MONTREAL - Canada is trying to offset the negative perceptions of the oilsands by appealing to American concerns about high unemployment, the Canadian ambassador to the United States said Thursday.
Former Manitoba premier Gary Doer said few Americans know Canada outstrips Saudi Arabia as its largest oil supplier.
"We're trying to work on their high unemployment rate, their oil security and job opportunities as an argument," he said during a speech to the Quebec Manufacturers and Exporters Association.
There are 900 companies in the United States that supply Canada's western oilsands, including trucking giants like Caterpillar, he said.
Doer said he's constantly reminding Americans and their political leaders that Canada is its largest and closest trading partner, buying more U.S. products than the European Union.
"They don't know we sell the most oil to them...have the most tourists and so part of your job (as ambassador) is to repeat over and over and over again that we are your biggest customer and treat us like your biggest customer."
A proposed $7-billion Keystone XL pipeline proposed by Calgary-based TransCanada Corp. (TSX:TRP) could reduce American dependency on oil from the Middle East and other regions, concluded a report commissioned by the U.S. government.
The proposed 3,060-kilometre pipeline would carry more than 500,000 barrels a day of crude oil derived from the tarry substance known as bitumen.
The report found that Keystone XL will also create 20,000 high-paying jobs for American families and inject $20 billion into the U.S. economy.
Environmental groups call the call the pipeline an ecological disaster waiting to happen and say the so-called oilsands produce "dirty" oil that requires huge amounts of energy to extract.
The Canadian ambassador's sales efforts are made more challenging by protectionist efforts such as the 2009 Buy America law designed to protect U.S. jobs.
"If you have a high unemployment rate like they have in the United States, you're more susceptible to arguments on Buy America or protectionist policies."
But Doer noted that recent television ads on trade run by political parties targeted China, not Canada.
A recent Pew Research poll found that Americans viewed Canada as its most respected trading partner.
Notwithstanding the political rhetoric, American politicians know they can't get beyond a nine per cent unemployment rate without increasing trade, Doer added.
"I feel right now there is the mood for working on trade agreements in a positive way," he said.

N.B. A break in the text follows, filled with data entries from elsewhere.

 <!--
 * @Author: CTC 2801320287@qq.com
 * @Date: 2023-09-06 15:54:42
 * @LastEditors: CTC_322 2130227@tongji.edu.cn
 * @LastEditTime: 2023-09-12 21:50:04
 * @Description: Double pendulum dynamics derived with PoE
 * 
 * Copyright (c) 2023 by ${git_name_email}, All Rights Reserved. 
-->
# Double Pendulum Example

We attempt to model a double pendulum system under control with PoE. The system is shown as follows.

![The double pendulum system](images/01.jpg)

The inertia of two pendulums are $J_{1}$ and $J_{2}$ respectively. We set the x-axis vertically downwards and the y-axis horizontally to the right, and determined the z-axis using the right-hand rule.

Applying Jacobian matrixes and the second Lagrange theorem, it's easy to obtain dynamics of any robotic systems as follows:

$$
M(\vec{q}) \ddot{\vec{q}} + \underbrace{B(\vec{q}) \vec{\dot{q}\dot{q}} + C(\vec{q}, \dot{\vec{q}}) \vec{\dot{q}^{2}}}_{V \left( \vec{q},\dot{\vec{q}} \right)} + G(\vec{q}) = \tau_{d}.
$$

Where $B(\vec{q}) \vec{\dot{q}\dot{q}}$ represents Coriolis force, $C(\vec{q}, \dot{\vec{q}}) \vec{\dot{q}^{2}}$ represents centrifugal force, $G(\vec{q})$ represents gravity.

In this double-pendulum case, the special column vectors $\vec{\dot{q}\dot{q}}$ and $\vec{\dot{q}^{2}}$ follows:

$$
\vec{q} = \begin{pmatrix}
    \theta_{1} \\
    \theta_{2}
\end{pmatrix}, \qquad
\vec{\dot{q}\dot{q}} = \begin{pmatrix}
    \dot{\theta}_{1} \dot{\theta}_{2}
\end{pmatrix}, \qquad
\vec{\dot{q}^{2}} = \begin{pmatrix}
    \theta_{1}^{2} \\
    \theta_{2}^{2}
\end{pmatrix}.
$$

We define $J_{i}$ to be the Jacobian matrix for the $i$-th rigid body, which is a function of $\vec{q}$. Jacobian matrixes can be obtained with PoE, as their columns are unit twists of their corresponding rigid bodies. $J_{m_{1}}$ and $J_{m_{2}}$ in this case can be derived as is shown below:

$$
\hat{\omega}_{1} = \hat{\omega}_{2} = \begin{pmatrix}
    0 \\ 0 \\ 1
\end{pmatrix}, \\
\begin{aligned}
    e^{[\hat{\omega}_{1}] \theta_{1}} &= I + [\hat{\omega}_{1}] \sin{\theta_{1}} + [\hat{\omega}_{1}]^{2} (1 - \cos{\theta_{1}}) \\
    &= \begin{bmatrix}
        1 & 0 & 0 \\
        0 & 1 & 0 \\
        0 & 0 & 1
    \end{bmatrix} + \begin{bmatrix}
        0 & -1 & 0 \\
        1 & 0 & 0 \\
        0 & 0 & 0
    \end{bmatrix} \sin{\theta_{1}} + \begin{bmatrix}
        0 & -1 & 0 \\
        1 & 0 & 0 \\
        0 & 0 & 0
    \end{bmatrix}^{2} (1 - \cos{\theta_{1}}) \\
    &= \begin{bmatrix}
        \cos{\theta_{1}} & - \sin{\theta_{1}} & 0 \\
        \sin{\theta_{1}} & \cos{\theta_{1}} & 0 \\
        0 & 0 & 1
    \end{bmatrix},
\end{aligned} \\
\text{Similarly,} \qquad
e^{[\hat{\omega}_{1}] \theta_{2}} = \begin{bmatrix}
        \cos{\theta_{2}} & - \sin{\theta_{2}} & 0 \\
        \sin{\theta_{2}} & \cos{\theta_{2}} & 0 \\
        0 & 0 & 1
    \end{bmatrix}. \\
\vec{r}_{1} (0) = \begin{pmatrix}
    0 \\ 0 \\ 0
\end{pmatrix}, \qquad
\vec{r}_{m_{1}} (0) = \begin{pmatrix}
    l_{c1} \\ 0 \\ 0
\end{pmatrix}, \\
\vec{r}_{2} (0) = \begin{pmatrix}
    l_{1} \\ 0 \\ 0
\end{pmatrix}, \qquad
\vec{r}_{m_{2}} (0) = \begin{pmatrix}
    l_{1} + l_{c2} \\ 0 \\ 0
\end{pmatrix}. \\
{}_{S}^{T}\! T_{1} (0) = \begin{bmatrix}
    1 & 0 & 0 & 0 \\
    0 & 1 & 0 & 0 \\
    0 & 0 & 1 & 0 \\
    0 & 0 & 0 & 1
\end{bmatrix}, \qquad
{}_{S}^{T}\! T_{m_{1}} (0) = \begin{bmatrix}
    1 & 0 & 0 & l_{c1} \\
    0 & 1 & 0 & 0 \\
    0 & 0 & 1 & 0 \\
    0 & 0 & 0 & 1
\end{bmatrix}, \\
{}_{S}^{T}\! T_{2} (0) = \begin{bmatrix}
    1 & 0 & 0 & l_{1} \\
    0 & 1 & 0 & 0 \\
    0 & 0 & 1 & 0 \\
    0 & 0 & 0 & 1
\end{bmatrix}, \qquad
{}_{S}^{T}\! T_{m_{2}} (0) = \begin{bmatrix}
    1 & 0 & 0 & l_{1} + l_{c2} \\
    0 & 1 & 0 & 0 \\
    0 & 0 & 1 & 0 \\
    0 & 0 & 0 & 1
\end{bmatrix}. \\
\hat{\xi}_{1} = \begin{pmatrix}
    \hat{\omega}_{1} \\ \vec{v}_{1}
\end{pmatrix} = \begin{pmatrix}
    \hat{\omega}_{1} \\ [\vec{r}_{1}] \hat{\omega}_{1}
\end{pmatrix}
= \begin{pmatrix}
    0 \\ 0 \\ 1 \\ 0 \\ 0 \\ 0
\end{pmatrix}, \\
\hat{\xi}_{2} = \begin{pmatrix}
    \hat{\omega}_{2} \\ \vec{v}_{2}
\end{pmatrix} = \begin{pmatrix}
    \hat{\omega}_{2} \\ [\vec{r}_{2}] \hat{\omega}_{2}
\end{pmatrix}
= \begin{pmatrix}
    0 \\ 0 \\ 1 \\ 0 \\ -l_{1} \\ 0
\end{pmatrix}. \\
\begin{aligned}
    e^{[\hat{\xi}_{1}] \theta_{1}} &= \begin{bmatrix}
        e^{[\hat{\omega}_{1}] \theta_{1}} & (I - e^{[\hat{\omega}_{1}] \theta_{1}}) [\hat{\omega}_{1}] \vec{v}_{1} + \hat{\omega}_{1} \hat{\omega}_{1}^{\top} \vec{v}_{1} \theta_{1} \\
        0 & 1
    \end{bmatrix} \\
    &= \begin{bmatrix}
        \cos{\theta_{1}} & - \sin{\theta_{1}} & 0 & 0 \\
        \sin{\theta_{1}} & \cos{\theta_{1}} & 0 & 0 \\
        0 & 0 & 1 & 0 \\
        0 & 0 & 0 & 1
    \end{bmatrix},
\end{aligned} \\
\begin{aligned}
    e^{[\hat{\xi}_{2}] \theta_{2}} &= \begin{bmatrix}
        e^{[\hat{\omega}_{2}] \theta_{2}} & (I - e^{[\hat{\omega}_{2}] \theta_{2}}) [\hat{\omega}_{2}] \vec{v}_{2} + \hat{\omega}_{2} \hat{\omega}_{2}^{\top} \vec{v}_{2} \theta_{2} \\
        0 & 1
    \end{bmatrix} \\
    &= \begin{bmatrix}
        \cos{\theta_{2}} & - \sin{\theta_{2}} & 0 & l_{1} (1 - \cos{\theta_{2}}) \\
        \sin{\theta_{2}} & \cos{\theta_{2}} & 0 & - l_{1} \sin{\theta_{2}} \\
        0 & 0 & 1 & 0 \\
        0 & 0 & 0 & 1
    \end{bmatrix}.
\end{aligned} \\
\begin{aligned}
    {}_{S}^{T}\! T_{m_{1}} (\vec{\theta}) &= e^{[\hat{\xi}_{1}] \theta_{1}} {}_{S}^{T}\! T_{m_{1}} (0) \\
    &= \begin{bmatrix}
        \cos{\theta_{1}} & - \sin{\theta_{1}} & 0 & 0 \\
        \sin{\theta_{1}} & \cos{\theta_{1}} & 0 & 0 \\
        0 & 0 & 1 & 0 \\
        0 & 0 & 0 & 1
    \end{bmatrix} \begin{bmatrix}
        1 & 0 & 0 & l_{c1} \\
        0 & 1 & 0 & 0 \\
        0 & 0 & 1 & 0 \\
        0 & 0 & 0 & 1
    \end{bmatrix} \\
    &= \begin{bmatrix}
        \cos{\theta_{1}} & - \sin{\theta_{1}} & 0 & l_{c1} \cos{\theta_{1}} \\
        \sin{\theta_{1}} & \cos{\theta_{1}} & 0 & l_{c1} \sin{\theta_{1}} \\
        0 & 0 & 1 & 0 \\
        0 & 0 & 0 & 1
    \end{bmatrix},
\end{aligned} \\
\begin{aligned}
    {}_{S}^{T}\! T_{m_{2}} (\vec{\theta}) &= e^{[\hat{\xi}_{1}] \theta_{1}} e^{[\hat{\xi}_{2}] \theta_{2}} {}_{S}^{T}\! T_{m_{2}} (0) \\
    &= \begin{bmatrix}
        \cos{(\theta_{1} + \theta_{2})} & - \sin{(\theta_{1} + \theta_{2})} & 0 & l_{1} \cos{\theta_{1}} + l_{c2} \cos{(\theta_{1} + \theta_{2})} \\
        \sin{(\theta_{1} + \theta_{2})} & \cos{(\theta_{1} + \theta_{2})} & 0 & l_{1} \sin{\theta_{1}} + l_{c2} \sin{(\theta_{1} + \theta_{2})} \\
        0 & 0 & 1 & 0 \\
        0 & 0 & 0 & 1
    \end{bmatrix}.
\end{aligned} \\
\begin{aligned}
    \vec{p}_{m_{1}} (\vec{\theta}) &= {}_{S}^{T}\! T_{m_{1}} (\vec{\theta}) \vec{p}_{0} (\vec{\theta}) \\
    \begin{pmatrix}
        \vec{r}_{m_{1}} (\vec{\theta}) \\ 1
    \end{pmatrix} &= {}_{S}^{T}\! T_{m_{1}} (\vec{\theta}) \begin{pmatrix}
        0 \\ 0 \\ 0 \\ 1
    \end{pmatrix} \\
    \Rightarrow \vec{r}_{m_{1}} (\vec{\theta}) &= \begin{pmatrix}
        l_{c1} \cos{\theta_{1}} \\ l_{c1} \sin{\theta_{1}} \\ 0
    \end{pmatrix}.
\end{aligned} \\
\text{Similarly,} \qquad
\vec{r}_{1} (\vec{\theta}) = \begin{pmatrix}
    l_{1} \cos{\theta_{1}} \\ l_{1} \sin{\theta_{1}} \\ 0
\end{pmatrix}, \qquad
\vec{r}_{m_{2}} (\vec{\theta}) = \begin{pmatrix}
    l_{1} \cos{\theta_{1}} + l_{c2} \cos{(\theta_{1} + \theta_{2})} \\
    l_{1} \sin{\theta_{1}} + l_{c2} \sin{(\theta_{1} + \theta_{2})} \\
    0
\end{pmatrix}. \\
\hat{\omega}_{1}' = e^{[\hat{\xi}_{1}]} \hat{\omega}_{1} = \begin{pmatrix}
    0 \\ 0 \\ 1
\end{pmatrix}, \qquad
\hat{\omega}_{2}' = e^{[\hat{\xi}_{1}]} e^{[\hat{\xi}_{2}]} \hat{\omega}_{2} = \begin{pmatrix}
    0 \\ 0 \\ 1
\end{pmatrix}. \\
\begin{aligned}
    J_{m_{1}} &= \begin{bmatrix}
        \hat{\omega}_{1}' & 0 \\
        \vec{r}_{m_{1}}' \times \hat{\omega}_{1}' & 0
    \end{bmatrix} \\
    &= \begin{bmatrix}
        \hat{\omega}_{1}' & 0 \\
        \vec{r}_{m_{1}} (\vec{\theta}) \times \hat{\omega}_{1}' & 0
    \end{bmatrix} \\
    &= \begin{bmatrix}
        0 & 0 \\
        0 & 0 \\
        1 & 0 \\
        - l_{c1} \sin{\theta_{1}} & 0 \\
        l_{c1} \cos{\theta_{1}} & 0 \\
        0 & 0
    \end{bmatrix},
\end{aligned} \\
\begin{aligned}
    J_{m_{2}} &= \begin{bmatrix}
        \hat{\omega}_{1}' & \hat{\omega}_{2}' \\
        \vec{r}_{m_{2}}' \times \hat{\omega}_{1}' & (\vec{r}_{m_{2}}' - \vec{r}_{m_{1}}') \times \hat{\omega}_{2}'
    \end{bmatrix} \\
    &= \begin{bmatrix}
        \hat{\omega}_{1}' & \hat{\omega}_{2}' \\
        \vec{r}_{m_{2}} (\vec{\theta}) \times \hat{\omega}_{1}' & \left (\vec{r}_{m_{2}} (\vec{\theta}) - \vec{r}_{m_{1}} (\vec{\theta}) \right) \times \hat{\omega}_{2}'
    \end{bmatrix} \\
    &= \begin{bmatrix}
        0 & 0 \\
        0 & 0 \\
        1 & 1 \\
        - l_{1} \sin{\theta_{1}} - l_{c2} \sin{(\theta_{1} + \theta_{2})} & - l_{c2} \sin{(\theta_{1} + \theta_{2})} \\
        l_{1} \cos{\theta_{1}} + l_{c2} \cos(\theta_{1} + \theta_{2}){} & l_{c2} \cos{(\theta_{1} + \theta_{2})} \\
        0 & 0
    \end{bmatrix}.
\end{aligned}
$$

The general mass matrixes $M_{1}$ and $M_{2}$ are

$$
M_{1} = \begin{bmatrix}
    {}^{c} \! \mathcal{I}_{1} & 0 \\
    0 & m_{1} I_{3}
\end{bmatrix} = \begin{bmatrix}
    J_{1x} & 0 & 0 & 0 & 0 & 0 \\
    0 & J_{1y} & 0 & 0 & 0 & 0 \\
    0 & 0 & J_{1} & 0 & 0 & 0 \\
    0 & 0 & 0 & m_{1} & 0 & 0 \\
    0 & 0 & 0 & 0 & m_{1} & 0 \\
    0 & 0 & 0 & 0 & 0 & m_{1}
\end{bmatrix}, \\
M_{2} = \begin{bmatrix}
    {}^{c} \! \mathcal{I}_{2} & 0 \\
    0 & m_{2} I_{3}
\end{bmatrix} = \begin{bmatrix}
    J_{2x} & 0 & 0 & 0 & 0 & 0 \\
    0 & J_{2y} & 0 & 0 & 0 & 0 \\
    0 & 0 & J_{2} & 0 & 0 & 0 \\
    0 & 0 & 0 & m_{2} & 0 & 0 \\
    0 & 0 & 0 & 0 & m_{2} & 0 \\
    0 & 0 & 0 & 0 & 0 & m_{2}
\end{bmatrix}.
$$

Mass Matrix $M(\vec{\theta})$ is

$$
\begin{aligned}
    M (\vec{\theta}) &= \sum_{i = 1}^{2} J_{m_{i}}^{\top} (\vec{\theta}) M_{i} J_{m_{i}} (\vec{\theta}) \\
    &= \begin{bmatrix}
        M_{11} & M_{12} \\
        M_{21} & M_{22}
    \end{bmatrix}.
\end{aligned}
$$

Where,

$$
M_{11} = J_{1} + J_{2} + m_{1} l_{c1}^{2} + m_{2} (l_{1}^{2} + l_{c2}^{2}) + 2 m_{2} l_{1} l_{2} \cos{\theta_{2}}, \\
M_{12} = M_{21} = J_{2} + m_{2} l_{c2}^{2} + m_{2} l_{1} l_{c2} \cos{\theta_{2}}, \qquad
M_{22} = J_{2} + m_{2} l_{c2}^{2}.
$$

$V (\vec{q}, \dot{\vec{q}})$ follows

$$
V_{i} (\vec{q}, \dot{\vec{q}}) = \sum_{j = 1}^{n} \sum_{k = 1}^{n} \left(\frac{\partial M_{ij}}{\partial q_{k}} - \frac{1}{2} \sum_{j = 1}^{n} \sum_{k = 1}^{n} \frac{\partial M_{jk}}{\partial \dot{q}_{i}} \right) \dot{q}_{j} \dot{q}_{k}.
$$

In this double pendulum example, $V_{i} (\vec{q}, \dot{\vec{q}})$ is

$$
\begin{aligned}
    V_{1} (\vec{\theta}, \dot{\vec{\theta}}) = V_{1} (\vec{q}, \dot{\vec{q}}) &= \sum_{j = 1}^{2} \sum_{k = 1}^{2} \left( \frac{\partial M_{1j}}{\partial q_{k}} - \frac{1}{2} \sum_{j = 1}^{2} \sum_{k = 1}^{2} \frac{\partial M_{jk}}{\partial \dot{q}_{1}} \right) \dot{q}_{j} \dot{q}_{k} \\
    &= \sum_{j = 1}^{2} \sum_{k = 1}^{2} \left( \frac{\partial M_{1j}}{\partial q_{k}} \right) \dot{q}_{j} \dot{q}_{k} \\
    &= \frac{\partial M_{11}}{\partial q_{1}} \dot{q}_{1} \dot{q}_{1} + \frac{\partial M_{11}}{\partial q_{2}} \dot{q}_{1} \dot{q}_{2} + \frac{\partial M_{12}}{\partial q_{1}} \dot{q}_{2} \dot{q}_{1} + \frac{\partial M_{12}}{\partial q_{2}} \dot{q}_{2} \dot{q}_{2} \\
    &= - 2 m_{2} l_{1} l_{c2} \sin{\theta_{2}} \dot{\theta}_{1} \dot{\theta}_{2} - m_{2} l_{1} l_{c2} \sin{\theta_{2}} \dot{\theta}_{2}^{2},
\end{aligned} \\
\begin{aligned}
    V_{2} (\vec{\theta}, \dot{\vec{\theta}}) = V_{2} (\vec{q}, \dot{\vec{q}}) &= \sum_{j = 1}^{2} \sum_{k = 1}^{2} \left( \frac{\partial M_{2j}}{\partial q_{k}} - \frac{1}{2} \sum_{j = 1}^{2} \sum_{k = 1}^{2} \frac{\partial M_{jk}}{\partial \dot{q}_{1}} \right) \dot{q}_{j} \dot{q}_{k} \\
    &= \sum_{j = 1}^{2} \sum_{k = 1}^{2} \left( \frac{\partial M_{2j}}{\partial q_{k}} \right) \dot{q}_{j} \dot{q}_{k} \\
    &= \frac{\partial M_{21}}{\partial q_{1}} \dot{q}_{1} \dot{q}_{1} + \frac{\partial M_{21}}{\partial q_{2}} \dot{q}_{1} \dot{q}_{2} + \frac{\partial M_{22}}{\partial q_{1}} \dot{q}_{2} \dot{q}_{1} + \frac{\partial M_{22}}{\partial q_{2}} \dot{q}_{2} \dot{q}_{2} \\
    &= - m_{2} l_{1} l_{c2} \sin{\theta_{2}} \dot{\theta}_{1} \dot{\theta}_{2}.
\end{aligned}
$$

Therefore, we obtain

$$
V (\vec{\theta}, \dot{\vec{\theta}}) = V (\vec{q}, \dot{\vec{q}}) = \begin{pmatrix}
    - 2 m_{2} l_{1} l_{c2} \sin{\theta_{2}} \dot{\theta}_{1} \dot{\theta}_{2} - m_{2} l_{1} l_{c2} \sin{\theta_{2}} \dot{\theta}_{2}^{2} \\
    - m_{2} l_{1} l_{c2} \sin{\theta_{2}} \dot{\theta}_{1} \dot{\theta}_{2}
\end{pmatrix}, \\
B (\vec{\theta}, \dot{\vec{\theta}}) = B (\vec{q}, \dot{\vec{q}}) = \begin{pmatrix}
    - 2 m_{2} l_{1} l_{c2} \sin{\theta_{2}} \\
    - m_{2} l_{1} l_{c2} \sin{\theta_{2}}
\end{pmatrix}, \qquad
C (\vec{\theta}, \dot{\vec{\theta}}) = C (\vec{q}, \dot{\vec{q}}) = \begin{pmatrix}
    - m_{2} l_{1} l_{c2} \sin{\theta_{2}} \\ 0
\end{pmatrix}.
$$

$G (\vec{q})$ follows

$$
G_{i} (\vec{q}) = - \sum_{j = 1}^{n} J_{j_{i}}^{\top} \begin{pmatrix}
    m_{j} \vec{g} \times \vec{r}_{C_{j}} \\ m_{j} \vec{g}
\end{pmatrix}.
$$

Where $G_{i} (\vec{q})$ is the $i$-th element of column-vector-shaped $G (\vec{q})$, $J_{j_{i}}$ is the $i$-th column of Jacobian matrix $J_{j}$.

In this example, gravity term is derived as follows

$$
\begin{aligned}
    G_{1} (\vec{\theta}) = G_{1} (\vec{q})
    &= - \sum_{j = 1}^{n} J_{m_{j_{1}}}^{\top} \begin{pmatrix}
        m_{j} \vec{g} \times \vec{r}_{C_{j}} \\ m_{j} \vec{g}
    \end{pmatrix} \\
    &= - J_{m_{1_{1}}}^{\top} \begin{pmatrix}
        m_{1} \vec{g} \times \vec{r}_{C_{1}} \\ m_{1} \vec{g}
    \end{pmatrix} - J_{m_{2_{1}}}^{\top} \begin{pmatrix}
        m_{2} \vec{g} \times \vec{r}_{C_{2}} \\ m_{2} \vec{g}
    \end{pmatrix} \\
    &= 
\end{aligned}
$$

That approach could materialize in three years when the softwood lumber agreement that imposed duties on Canadian suppliers is scheduled to end.
Canadian producers have offset lower exports south of the border by increasing sales abroad, including to emerging countries in Asia.
While Americans will remain a big purchaser of Canadian lumber, the United States could feel the consequences of its trade approach when the new housing market improves in a few year, Doer told reporters.
"You could see a situation in three years where there's a shortage of wood because of some narrow disputes that we've had."
Despite the ongoing efforts to remove trade irritants between the two countries, Doer said the biggest issue they face is security -- both domestically and internationally.